「『黄昏のビギン』の物語」〜日常が微熱をおびるとき

    2時間走の疲れをとろうと風呂をわかす。ネットラジオをBGMに入浴しようと、普段は聴かない田家秀樹さんの番組をクリックすると、聞き覚えのある歌が、男性ボーカルで流れていた。水原弘? 映画の挿入歌として彼が歌い、映画はヒットしなかったのに、歌だけが大ヒットになったのだという。ちあきなおみさんが歌ってることしか知らなかった。

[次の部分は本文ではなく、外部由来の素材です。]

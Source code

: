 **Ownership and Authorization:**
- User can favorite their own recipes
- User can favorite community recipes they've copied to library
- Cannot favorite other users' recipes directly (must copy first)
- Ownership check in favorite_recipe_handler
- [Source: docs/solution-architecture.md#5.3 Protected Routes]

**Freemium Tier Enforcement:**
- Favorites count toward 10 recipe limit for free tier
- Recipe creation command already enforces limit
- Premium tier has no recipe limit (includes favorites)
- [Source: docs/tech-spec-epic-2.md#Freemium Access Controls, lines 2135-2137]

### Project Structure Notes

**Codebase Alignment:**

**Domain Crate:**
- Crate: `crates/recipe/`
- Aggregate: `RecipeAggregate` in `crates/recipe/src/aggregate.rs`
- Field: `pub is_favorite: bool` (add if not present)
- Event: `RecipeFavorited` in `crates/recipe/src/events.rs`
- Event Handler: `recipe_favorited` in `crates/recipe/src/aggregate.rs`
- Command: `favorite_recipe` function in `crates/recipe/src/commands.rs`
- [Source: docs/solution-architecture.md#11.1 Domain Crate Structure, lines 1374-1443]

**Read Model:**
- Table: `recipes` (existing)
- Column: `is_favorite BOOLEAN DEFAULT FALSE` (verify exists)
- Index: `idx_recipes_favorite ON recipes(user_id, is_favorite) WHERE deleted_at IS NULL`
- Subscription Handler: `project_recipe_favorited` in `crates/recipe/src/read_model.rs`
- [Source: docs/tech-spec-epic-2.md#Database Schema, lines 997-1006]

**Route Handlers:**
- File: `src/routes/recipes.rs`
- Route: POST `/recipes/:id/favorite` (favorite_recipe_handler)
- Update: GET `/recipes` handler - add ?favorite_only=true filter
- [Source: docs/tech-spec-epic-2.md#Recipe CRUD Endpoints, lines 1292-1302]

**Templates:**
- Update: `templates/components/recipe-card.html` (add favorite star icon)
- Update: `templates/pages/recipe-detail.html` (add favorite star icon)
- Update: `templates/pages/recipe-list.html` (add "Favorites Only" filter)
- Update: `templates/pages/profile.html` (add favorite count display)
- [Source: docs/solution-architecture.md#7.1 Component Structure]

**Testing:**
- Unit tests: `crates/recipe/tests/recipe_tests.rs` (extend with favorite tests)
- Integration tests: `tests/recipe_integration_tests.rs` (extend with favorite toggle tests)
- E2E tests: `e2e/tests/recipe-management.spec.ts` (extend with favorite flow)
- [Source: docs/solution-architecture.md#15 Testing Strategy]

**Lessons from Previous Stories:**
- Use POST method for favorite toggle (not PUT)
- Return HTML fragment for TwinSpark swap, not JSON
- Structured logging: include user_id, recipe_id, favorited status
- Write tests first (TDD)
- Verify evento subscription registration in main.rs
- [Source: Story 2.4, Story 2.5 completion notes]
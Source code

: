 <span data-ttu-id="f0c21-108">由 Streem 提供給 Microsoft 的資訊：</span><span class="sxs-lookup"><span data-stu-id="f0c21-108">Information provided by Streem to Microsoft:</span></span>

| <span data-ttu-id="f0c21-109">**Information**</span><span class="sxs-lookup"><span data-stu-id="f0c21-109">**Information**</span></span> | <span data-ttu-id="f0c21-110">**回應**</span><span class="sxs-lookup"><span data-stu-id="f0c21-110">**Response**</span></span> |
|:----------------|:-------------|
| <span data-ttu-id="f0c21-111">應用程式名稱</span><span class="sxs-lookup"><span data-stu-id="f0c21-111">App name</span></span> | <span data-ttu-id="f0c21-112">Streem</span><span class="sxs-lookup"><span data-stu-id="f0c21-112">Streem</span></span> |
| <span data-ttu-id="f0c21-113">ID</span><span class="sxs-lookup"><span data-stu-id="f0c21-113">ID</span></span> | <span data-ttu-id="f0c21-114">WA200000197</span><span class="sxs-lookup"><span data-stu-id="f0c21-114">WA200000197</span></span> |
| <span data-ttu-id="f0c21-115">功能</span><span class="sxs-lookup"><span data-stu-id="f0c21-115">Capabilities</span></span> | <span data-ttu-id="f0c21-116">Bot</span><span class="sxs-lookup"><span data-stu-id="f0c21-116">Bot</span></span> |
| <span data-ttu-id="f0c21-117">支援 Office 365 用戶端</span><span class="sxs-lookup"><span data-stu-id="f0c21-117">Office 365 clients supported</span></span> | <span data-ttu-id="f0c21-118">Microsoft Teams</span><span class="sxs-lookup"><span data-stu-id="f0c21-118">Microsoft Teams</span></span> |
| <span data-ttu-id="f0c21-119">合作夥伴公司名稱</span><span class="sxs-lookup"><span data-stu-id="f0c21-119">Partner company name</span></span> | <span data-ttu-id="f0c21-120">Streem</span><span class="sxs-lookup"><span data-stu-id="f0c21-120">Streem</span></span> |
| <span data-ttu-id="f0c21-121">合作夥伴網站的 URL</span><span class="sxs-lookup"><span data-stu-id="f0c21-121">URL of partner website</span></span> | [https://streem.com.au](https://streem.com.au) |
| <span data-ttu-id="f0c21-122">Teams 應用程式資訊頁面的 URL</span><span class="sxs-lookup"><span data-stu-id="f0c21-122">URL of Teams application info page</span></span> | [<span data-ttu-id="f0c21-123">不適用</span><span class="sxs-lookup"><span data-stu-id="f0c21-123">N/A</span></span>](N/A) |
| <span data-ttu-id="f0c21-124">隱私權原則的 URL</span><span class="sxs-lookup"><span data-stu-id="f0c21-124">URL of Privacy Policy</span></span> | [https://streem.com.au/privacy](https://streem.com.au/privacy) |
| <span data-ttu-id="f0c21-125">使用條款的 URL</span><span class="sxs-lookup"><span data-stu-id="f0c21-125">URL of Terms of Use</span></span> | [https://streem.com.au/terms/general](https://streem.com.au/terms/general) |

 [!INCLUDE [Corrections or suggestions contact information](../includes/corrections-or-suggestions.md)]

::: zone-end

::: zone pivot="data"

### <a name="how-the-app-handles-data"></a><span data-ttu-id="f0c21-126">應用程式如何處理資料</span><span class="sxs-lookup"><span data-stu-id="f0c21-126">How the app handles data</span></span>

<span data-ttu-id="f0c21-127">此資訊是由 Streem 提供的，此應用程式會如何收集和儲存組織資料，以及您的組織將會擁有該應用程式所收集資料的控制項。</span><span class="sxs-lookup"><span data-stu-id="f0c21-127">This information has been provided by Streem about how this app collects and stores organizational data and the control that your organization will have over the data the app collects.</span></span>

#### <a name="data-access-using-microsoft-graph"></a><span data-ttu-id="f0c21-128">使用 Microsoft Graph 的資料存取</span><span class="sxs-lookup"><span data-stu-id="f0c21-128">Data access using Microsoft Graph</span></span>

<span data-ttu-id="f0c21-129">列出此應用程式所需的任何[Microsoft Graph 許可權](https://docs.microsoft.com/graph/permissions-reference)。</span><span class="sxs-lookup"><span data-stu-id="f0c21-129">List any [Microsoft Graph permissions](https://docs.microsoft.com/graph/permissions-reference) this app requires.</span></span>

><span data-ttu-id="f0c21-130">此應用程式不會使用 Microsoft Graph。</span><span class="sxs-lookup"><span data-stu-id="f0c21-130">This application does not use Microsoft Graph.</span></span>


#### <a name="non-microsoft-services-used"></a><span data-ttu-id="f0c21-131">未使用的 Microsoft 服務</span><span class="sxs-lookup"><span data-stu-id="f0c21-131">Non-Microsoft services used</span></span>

    しばらくして、ちあきさんの『黄昏のビギン』が流れる。湯船につかりながら聴くこの曲も、やっぱりいい。熟年の男女の少し訳ありの、それでいてピュアな恋の匂いがかぐわしい。「はじめてのキス」という歌詞が、妙に初々しく響く。歌謡曲の懐深さをあらためて思う。最後は、大竹しのぶ&山粼まさよしのデュエットも聴いたが、やっぱり、ちあきさんのが一番いい。


    この歌をめぐるノンフィクション本があることを、その著者である音楽プロデューサーの話から知る。こんなちょっとした偶然が、暮らしの温度をほんの少し上げてくれる。